Metal 3D printers are capable of making complex, intricate metal parts that conventional processing methods cannot produce. Ricoh has been developing 3D printing technology that enables mass production of aluminum parts which are widely used as they conduct heat well and are lightweight.
In the transportation sector, there are high hopes for new lightweight materials and improvements in heat exchange efficiency. This will help achieve the widespread use of electric vehicles and aircraft, which will contribute to the mitigation of atmospheric pollution and a reduction in CO2. To make renewable energy more widely used, semiconductors are required to operate more efficiently to enhance energy efficiency and output power. Leading companies have been developing novel metal parts that enable such technological advances, but conventional processing methods have limited capabilities to model shapes. Furthermore, conventional metal 3D printers have issues with productivity and cost, which are major obstacles to the mass production of novel metal parts.
Ricoh's metal 3D printing technology enables the production of metal parts with more complex shapes, such as intricate narrow tubes. Production of such parts wouldn't be possible with conventional metal processing methods such as casting and cutting.

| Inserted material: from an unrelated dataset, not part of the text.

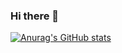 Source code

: ### Hi there 👋
[![Anurag's GitHub stats](https://github-readme-stats.vercel.app/api?username=fanyang-yu&theme=tokyonight)](https://github.com/anuraghazra/github-readme-stats)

Various methods are currently in use for 3D printers. Ricoh uses the highly reliable binder jetting method, which applies Ricoh’s inkjet printing technology.
<Binder jetting method>
Metal powder is spread out over the modeling area, and an adhesive binder is deposited onto it. The part is then strengthened by sintering it in a furnace.
Ricoh has been developing high-definition industrial inkjet printheads and applying this technology to the development of a metal 3D printing technology that can reliably produce metal parts despite its high speed.
Aluminum parts are useful as heat exchangers. To produce them with the binder jetting method, aluminum powder needs to be sintered. However, aluminum powder has a strong surface oxide on its surface, preventing the sintering of aluminum powder. As a solution to this issue, Ricoh is developing a specially formulated Al-alloy powder, binder, and sintering method tailored to these conditions.
Before the parts can be sintered, any excess powder must be removed from the areas where the binder has not been applied. Brushes and air blowers, however, can fail to remove all powder when the part's shape is very intricate. Ricoh has been developing a technology that easily removes the excess powder through immersion in a solvent. The technology allows parts with very intricate structures, such as narrow internal channels, to be modeled.
Ricoh will provide manufacturers with AM solutions—devices, materials, and know-how—that contribute to manufacturing innovation and address social issues.